Please return each entry exactly as it appears, but not the pictures.

Input records -

┄┄┄┄┄┄

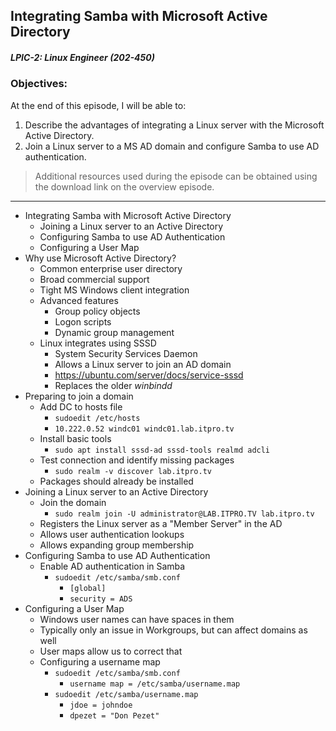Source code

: ## Integrating Samba with Microsoft Active Directory  
##### LPIC-2: Linux Engineer (202-450)  

### Objectives:  

At the end of this episode, I will be able to:  

1. Describe the advantages of integrating a Linux server with the Microsoft Active Directory.
2. Join a Linux server to a MS AD domain and configure Samba to use AD authentication. 

>Additional resources used during the episode can be obtained using the download link on the overview episode.  

-----------------------------------------------------------

* Integrating Samba with Microsoft Active Directory
	+ Joining a Linux server to an Active Directory
	+ Configuring Samba to use AD Authentication
	+ Configuring a User Map
* Why use Microsoft Active Directory?
	+ Common enterprise user directory
	+ Broad commercial support
	+ Tight MS Windows client integration
	+ Advanced features
		- Group policy objects
		- Logon scripts
		- Dynamic group management
	+ Linux integrates using SSSD
		- System Security Services Daemon
		- Allows a Linux server to join an AD domain
		- https://ubuntu.com/server/docs/service-sssd
		- Replaces the older *winbindd*
* Preparing to join a domain
	+ Add DC to hosts file
		- `sudoedit /etc/hosts`
		- `10.222.0.52 windc01 windc01.lab.itpro.tv`
	+ Install basic tools
		- `sudo apt install sssd-ad sssd-tools realmd adcli`
	+ Test connection and identify missing packages
		- `sudo realm -v discover lab.itpro.tv`
	+ Packages should already be installed
* Joining a Linux server to an Active Directory
	+ Join the domain
		- `sudo realm join -U administrator@LAB.ITPRO.TV lab.itpro.tv`
	+ Registers the Linux server as a "Member Server" in the AD
	+ Allows user authentication lookups
	+ Allows expanding group membership
* Configuring Samba to use AD Authentication
	+ Enable AD authentication in Samba
		- `sudoedit /etc/samba/smb.conf`
			+ `[global]`
			+ `security = ADS`
* Configuring a User Map
	+ Windows user names can have spaces in them
	+ Typically only an issue in Workgroups, but can affect domains as well
	+ User maps allow us to correct that
	+ Configuring a username map
		- `sudoedit /etc/samba/smb.conf`
			+ `username map = /etc/samba/username.map`
		- `sudoedit /etc/samba/username.map`
			+ `jdoe = johndoe`
			+ `dpezet = "Don Pezet"`

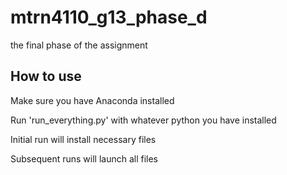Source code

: # mtrn4110_g13_phase_d
the final phase of the assignment

## How to use

Make sure you have Anaconda installed

Run 'run_everything.py' with whatever python you have installed

Initial run will install necessary files

Subsequent runs will launch all files
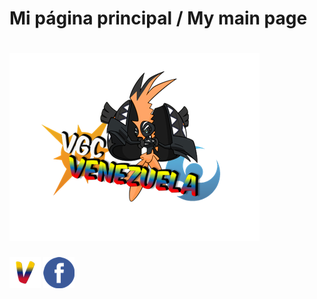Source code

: # Mi página principal / My main page

# [![VGC Venezuela][logo]](https://jalexl07.github.io/LigaVGCVenezuela/ "Liga VGC Venezuela")

[![Home][web]](https://jalexl07.github.io/ "Home") [![Mi Facebook][facebook]](https://www.facebook.com/jalexander07 "Mi Facebook")

[facebook]: https://github.com/JAlexL07/JAlexL07.github.io/raw/master/images/fb-icon.png "Grupo de Facebook"
[web]: https://github.com/JAlexL07/JAlexL07.github.io/raw/master/images/web-icon.png "Home"
[logo]: https://github.com/JAlexL07/JAlexL07.github.io/raw/master/images/logo1.png "VGC Venezuela"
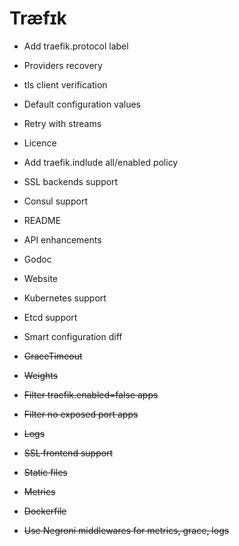 # Træfɪk

* Add traefik.protocol label
* Providers recovery
* tls client verification
* Default configuration values
* Retry with streams
* Licence
* Add traefik.indlude all/enabled policy
* SSL backends support
* Consul support
* README
* API enhancements
* Godoc
* Website


* Kubernetes support
* Etcd support
* Smart configuration diff


* ~~GraceTimeout~~
* ~~Weights~~
* ~~Filter traefik.enabled=false apps~~
* ~~Filter no exposed port apps~~
* ~~Logs~~
* ~~SSL frontend support~~
* ~~Static files~~
* ~~Metrics~~
* ~~Dockerfile~~
* ~~Use Negroni middlewares for metrics, grace, logs~~
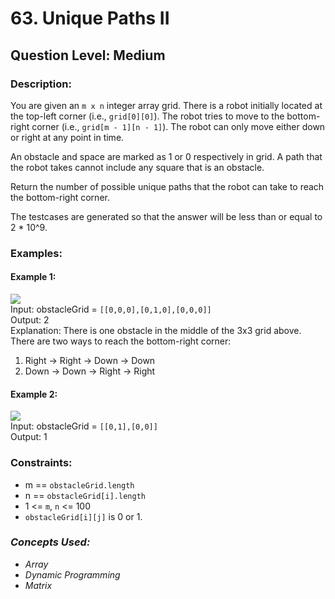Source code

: # 63. Unique Paths II
## Question Level: Medium
### Description:
You are given an `m x n` integer array grid. There is a robot initially located at the top-left corner (i.e., `grid[0][0]`). The robot tries to move to the bottom-right corner (i.e., `grid[m - 1][n - 1]`). The robot can only move either down or right at any point in time.

An obstacle and space are marked as 1 or 0 respectively in grid. A path that the robot takes cannot include any square that is an obstacle.

Return the number of possible unique paths that the robot can take to reach the bottom-right corner.

The testcases are generated so that the answer will be less than or equal to 2 * 10^9.

### Examples:
#### Example 1:
<img src="https://assets.leetcode.com/uploads/2020/11/04/robot1.jpg"><br>
Input: obstacleGrid = `[[0,0,0],[0,1,0],[0,0,0]]`<br>
Output: 2<br>
Explanation: There is one obstacle in the middle of the 3x3 grid above.<br>
There are two ways to reach the bottom-right corner:<br>
1. Right -> Right -> Down -> Down
2. Down -> Down -> Right -> Right
#### Example 2:
<img src="https://assets.leetcode.com/uploads/2020/11/04/robot2.jpg"><br>
Input: obstacleGrid = `[[0,1],[0,0]]`<br>
Output: 1<br>

### Constraints:

- m == `obstacleGrid.length`
- n == `obstacleGrid[i].length`
- 1 <= `m`, `n` <= 100
- `obstacleGrid[i][j]` is 0 or 1.

### <i>Concepts Used:
- Array
- Dynamic Programming
- Matrix </i>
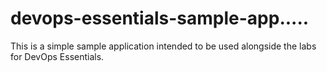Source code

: # devops-essentials-sample-app.....

This is a simple sample application intended to be used alongside the labs for DevOps Essentials.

┄┄┄┄┄┄

Result of this exercise -
Source code

: ## Integrating Samba with Microsoft Active Directory  
##### LPIC-2: Linux Engineer (202-450)  

### Objectives:  

At the end of this episode, I will be able to:  

1. Describe the advantages of integrating a Linux server with the Microsoft Active Directory.
2. Join a Linux server to a MS AD domain and configure Samba to use AD authentication. 

>Additional resources used during the episode can be obtained using the download link on the overview episode.  

-----------------------------------------------------------

* Integrating Samba with Microsoft Active Directory
	+ Joining a Linux server to an Active Directory
	+ Configuring Samba to use AD Authentication
	+ Configuring a User Map
* Why use Microsoft Active Directory?
	+ Common enterprise user directory
	+ Broad commercial support
	+ Tight MS Windows client integration
	+ Advanced features
		- Group policy objects
		- Logon scripts
		- Dynamic group management
	+ Linux integrates using SSSD
		- System Security Services Daemon
		- Allows a Linux server to join an AD domain
		- https://ubuntu.com/server/docs/service-sssd
		- Replaces the older *winbindd*
* Preparing to join a domain
	+ Add DC to hosts file
		- `sudoedit /etc/hosts`
		- `10.222.0.52 windc01 windc01.lab.itpro.tv`
	+ Install basic tools
		- `sudo apt install sssd-ad sssd-tools realmd adcli`
	+ Test connection and identify missing packages
		- `sudo realm -v discover lab.itpro.tv`
	+ Packages should already be installed
* Joining a Linux server to an Active Directory
	+ Join the domain
		- `sudo realm join -U administrator@LAB.ITPRO.TV lab.itpro.tv`
	+ Registers the Linux server as a "Member Server" in the AD
	+ Allows user authentication lookups
	+ Allows expanding group membership
* Configuring Samba to use AD Authentication
	+ Enable AD authentication in Samba
		- `sudoedit /etc/samba/smb.conf`
			+ `[global]`
			+ `security = ADS`
* Configuring a User Map
	+ Windows user names can have spaces in them
	+ Typically only an issue in Workgroups, but can affect domains as well
	+ User maps allow us to correct that
	+ Configuring a username map
		- `sudoedit /etc/samba/smb.conf`
			+ `username map = /etc/samba/username.map`
		- `sudoedit /etc/samba/username.map`
			+ `jdoe = johndoe`
			+ `dpezet = "Don Pezet"`

Source code

: # mtrn4110_g13_phase_d
the final phase of the assignment

## How to use

Make sure you have Anaconda installed

Run 'run_everything.py' with whatever python you have installed

Initial run will install necessary files

Subsequent runs will launch all files
Source code

: # Mi página principal / My main page

# [![VGC Venezuela][logo]](https://jalexl07.github.io/LigaVGCVenezuela/ "Liga VGC Venezuela")

[![Home][web]](https://jalexl07.github.io/ "Home") [![Mi Facebook][facebook]](https://www.facebook.com/jalexander07 "Mi Facebook")

[facebook]: https://github.com/JAlexL07/JAlexL07.github.io/raw/master/images/fb-icon.png "Grupo de Facebook"
[web]: https://github.com/JAlexL07/JAlexL07.github.io/raw/master/images/web-icon.png "Home"
[logo]: https://github.com/JAlexL07/JAlexL07.github.io/raw/master/images/logo1.png "VGC Venezuela"
 # Træfɪk

* Add traefik.protocol label
* Providers recovery
* tls client verification
* Default configuration values
* Retry with streams
* Licence
* Add traefik.indlude all/enabled policy
* SSL backends support
* Consul support
* README
* API enhancements
* Godoc
* Website


* Kubernetes support
* Etcd support
* Smart configuration diff


* ~~GraceTimeout~~
* ~~Weights~~
* ~~Filter traefik.enabled=false apps~~
* ~~Filter no exposed port apps~~
* ~~Logs~~
* ~~SSL frontend support~~
* ~~Static files~~
* ~~Metrics~~
* ~~Dockerfile~~
* ~~Use Negroni middlewares for metrics, grace, logs~~
Source code

: # 63. Unique Paths II
## Question Level: Medium
### Description:
You are given an `m x n` integer array grid. There is a robot initially located at the top-left corner (i.e., `grid[0][0]`). The robot tries to move to the bottom-right corner (i.e., `grid[m - 1][n - 1]`). The robot can only move either down or right at any point in time.

An obstacle and space are marked as 1 or 0 respectively in grid. A path that the robot takes cannot include any square that is an obstacle.

Return the number of possible unique paths that the robot can take to reach the bottom-right corner.

The testcases are generated so that the answer will be less than or equal to 2 * 10^9.

### Examples:
#### Example 1:
<img src="https://assets.leetcode.com/uploads/2020/11/04/robot1.jpg"><br>
Input: obstacleGrid = `[[0,0,0],[0,1,0],[0,0,0]]`<br>
Output: 2<br>
Explanation: There is one obstacle in the middle of the 3x3 grid above.<br>
There are two ways to reach the bottom-right corner:<br>
1. Right -> Right -> Down -> Down
2. Down -> Down -> Right -> Right
#### Example 2:
<img src="https://assets.leetcode.com/uploads/2020/11/04/robot2.jpg"><br>
Input: obstacleGrid = `[[0,1],[0,0]]`<br>
Output: 1<br>

### Constraints:

- m == `obstacleGrid.length`
- n == `obstacleGrid[i].length`
- 1 <= `m`, `n` <= 100
- `obstacleGrid[i][j]` is 0 or 1.

### <i>Concepts Used:
- Array
- Dynamic Programming
- Matrix </i>
Source code

: # devops-essentials-sample-app.....

This is a simple sample application intended to be used alongside the labs for DevOps Essentials.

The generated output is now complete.